▶ _PROBLEM DETAILS_: Please give the number of lines in the records below that include "values", with no other output.

(Pictures paired with source code)
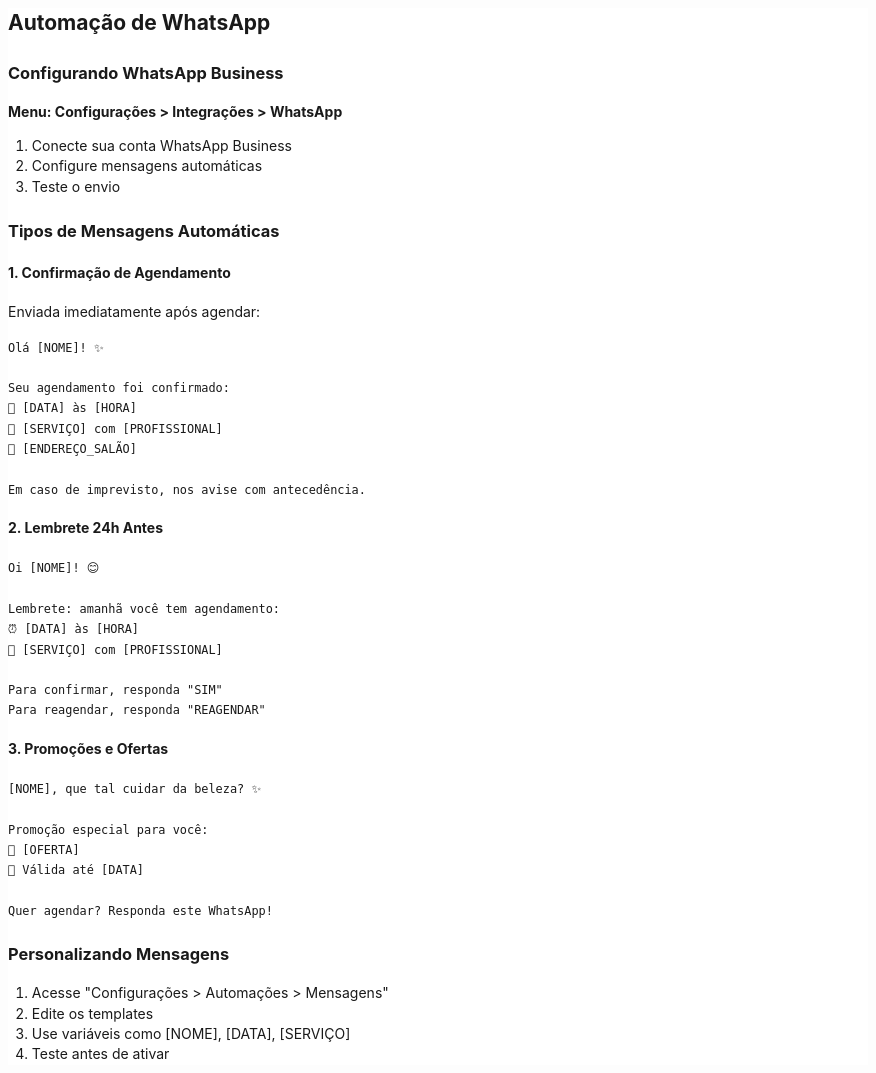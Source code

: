 ## Automação de WhatsApp

### Configurando WhatsApp Business
**Menu: Configurações > Integrações > WhatsApp**

1. Conecte sua conta WhatsApp Business
2. Configure mensagens automáticas
3. Teste o envio

### Tipos de Mensagens Automáticas

#### 1. Confirmação de Agendamento
Enviada imediatamente após agendar:
```
Olá [NOME]! ✨

Seu agendamento foi confirmado:
📅 [DATA] às [HORA]
💇 [SERVIÇO] com [PROFISSIONAL]
📍 [ENDEREÇO_SALÃO]

Em caso de imprevisto, nos avise com antecedência.
```

#### 2. Lembrete 24h Antes
```
Oi [NOME]! 😊

Lembrete: amanhã você tem agendamento:
⏰ [DATA] às [HORA]
💇 [SERVIÇO] com [PROFISSIONAL]

Para confirmar, responda "SIM"
Para reagendar, responda "REAGENDAR"
```

#### 3. Promoções e Ofertas
```
[NOME], que tal cuidar da beleza? ✨

Promoção especial para você:
🎉 [OFERTA]
📅 Válida até [DATA]

Quer agendar? Responda este WhatsApp!
```

### Personalizando Mensagens
1. Acesse "Configurações > Automações > Mensagens"
2. Edite os templates
3. Use variáveis como [NOME], [DATA], [SERVIÇO]
4. Teste antes de ativar

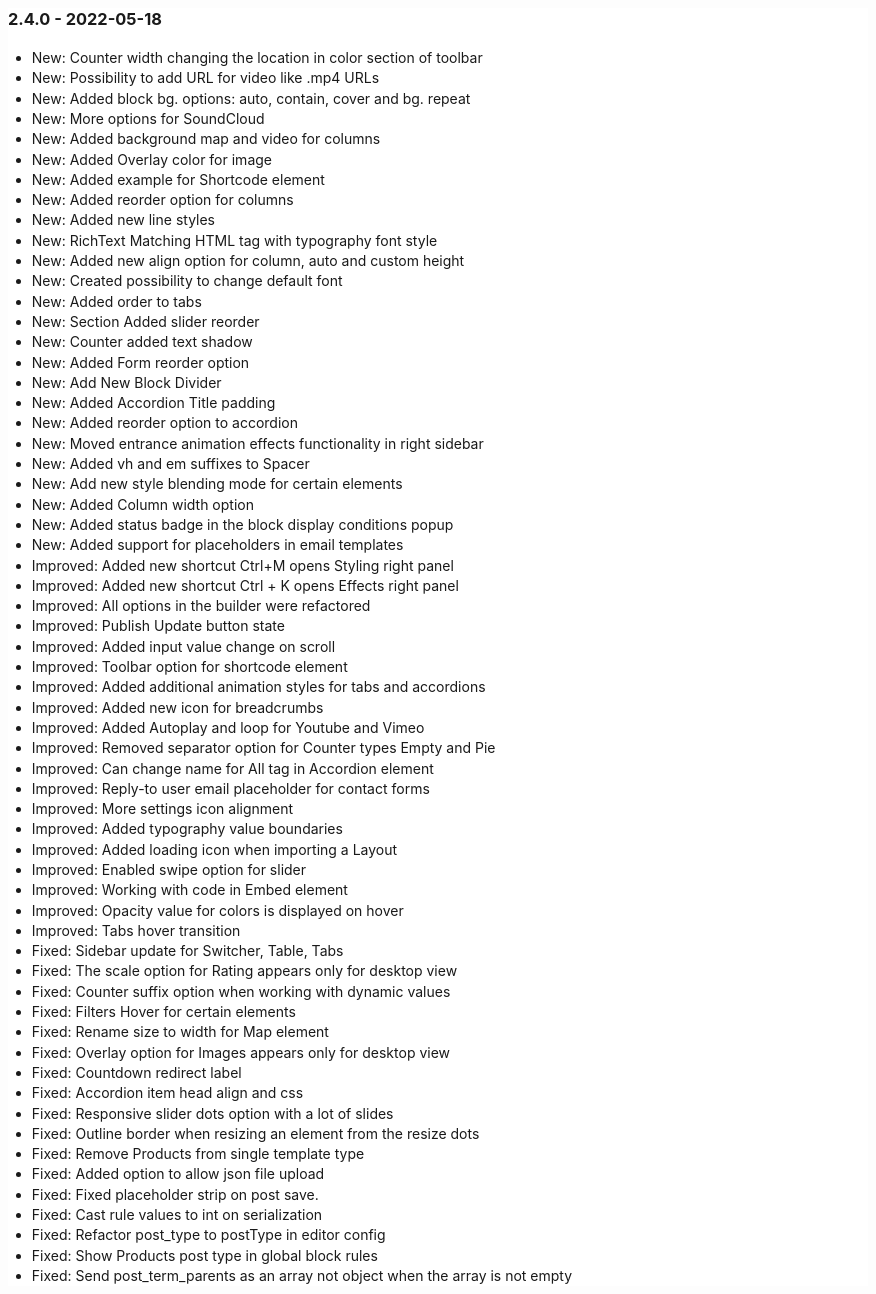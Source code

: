 ### 2.4.0 - 2022-05-18

* New: Counter width changing the location in color section of toolbar
* New: Possibility to add URL for video like .mp4 URLs
* New: Added block bg. options: auto, contain, cover and bg. repeat
* New: More options for SoundCloud
* New: Added background map and video for columns
* New: Added Overlay color for image
* New: Added example for Shortcode element
* New: Added reorder option for columns
* New: Added new line styles
* New: RichText Matching HTML tag with typography font style
* New: Added new align option for column, auto and custom height
* New: Created possibility to change default font
* New: Added order to tabs
* New: Section Added slider reorder
* New: Counter added text shadow
* New: Added Form reorder option
* New: Add New Block Divider
* New: Added Accordion Title padding
* New: Added reorder option to accordion
* New: Moved entrance animation effects functionality in right sidebar
* New: Added vh and em suffixes to Spacer
* New: Add new style blending mode for certain elements
* New: Added Column width option
* New: Added status badge in the block display conditions popup
* New: Added support for placeholders in email templates
* Improved: Added new shortcut Ctrl+M opens Styling right panel
* Improved: Added new shortcut Ctrl + K opens Effects right panel
* Improved: All options in the builder were refactored
* Improved: Publish Update button state
* Improved: Added input value change on scroll
* Improved: Toolbar option for shortcode element
* Improved: Added additional animation styles for tabs and accordions
* Improved: Added new icon for breadcrumbs
* Improved: Added Autoplay and loop for Youtube and Vimeo
* Improved: Removed separator option for Counter types Empty and Pie
* Improved: Can change name for All tag in Accordion element
* Improved: Reply-to user email placeholder for contact forms
* Improved: More settings icon alignment
* Improved: Added typography value boundaries
* Improved: Added loading icon when importing a Layout
* Improved: Enabled swipe option for slider
* Improved: Working with code in Embed element
* Improved: Opacity value for colors is displayed on hover
* Improved: Tabs hover transition
* Fixed: Sidebar update for Switcher, Table, Tabs
* Fixed: The scale option for Rating appears only for desktop view
* Fixed: Counter suffix option when working with dynamic values
* Fixed: Filters Hover for certain elements
* Fixed: Rename size to width for Map element
* Fixed: Overlay option for Images appears only for desktop view
* Fixed: Countdown redirect label
* Fixed: Accordion item head align and css
* Fixed: Responsive slider dots option with a lot of slides
* Fixed: Outline border when resizing an element from the resize dots
* Fixed: Remove Products from single template type
* Fixed: Added option to allow json file upload
* Fixed: Fixed placeholder strip on post save.
* Fixed: Cast rule values to int on serialization
* Fixed: Refactor post_type to postType in editor config
* Fixed: Show Products post type in global block rules
* Fixed: Send post_term_parents as an array not object when the array is not empty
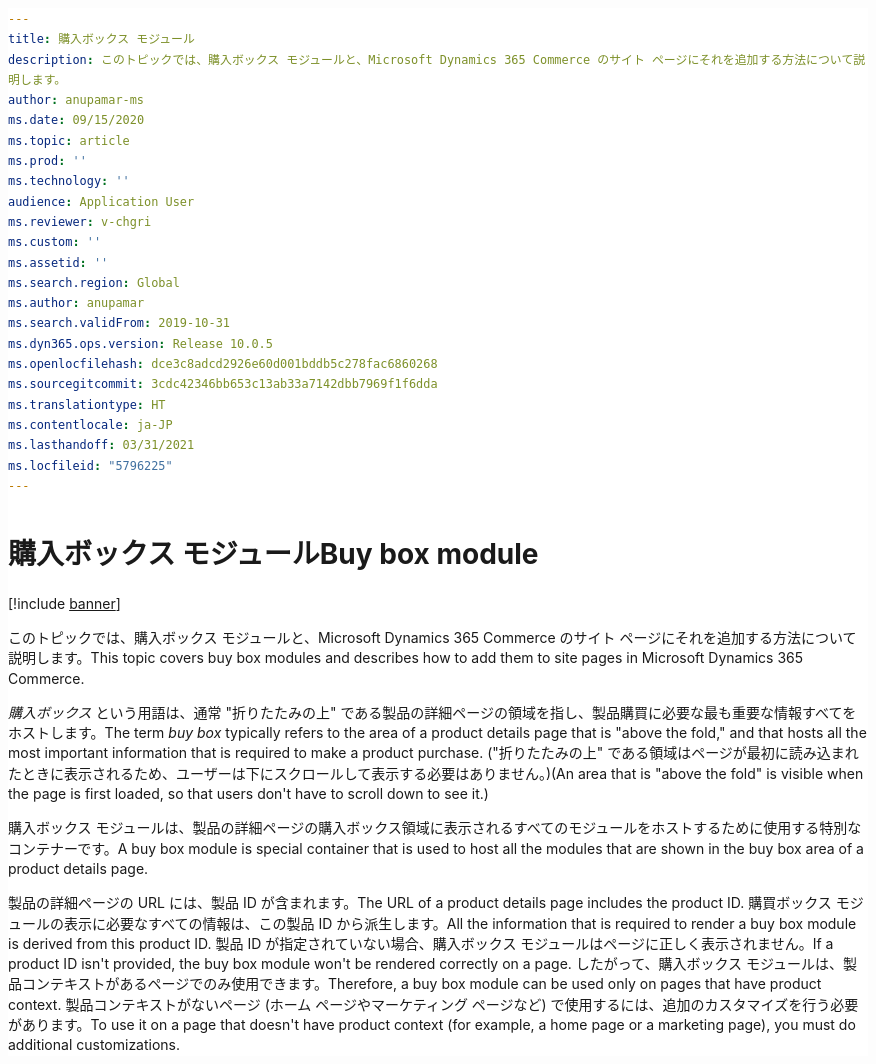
 ```yaml
---
title: 購入ボックス モジュール
description: このトピックでは、購入ボックス モジュールと、Microsoft Dynamics 365 Commerce のサイト ページにそれを追加する方法について説明します。
author: anupamar-ms
ms.date: 09/15/2020
ms.topic: article
ms.prod: ''
ms.technology: ''
audience: Application User
ms.reviewer: v-chgri
ms.custom: ''
ms.assetid: ''
ms.search.region: Global
ms.author: anupamar
ms.search.validFrom: 2019-10-31
ms.dyn365.ops.version: Release 10.0.5
ms.openlocfilehash: dce3c8adcd2926e60d001bddb5c278fac6860268
ms.sourcegitcommit: 3cdc42346bb653c13ab33a7142dbb7969f1f6dda
ms.translationtype: HT
ms.contentlocale: ja-JP
ms.lasthandoff: 03/31/2021
ms.locfileid: "5796225"
---
```

# <a name="buy-box-module"></a><span data-ttu-id="1557d-103">購入ボックス モジュール</span><span class="sxs-lookup"><span data-stu-id="1557d-103">Buy box module</span></span>

[!include [banner](includes/banner.md)]

<span data-ttu-id="1557d-104">このトピックでは、購入ボックス モジュールと、Microsoft Dynamics 365 Commerce のサイト ページにそれを追加する方法について説明します。</span><span class="sxs-lookup"><span data-stu-id="1557d-104">This topic covers buy box modules and describes how to add them to site pages in Microsoft Dynamics 365 Commerce.</span></span>

<span data-ttu-id="1557d-105">*購入ボックス* という用語は、通常 "折りたたみの上" である製品の詳細ページの領域を指し、製品購買に必要な最も重要な情報すべてをホストします。</span><span class="sxs-lookup"><span data-stu-id="1557d-105">The term *buy box* typically refers to the area of a product details page that is "above the fold," and that hosts all the most important information that is required to make a product purchase.</span></span> <span data-ttu-id="1557d-106">("折りたたみの上" である領域はページが最初に読み込まれたときに表示されるため、ユーザーは下にスクロールして表示する必要はありません。)</span><span class="sxs-lookup"><span data-stu-id="1557d-106">(An area that is "above the fold" is visible when the page is first loaded, so that users don't have to scroll down to see it.)</span></span>

<span data-ttu-id="1557d-107">購入ボックス モジュールは、製品の詳細ページの購入ボックス領域に表示されるすべてのモジュールをホストするために使用する特別なコンテナーです。</span><span class="sxs-lookup"><span data-stu-id="1557d-107">A buy box module is special container that is used to host all the modules that are shown in the buy box area of a product details page.</span></span>

<span data-ttu-id="1557d-108">製品の詳細ページの URL には、製品 ID が含まれます。</span><span class="sxs-lookup"><span data-stu-id="1557d-108">The URL of a product details page includes the product ID.</span></span> <span data-ttu-id="1557d-109">購買ボックス モジュールの表示に必要なすべての情報は、この製品 ID から派生します。</span><span class="sxs-lookup"><span data-stu-id="1557d-109">All the information that is required to render a buy box module is derived from this product ID.</span></span> <span data-ttu-id="1557d-110">製品 ID が指定されていない場合、購入ボックス モジュールはページに正しく表示されません。</span><span class="sxs-lookup"><span data-stu-id="1557d-110">If a product ID isn't provided, the buy box module won't be rendered correctly on a page.</span></span> <span data-ttu-id="1557d-111">したがって、購入ボックス モジュールは、製品コンテキストがあるページでのみ使用できます。</span><span class="sxs-lookup"><span data-stu-id="1557d-111">Therefore, a buy box module can be used only on pages that have product context.</span></span> <span data-ttu-id="1557d-112">製品コンテキストがないページ (ホーム ページやマーケティング ページなど) で使用するには、追加のカスタマイズを行う必要があります。</span><span class="sxs-lookup"><span data-stu-id="1557d-112">To use it on a page that doesn't have product context (for example, a home page or a marketing page), you must do additional customizations.</span></span>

▶ _SOLUTION FOR THIS TASK_: 2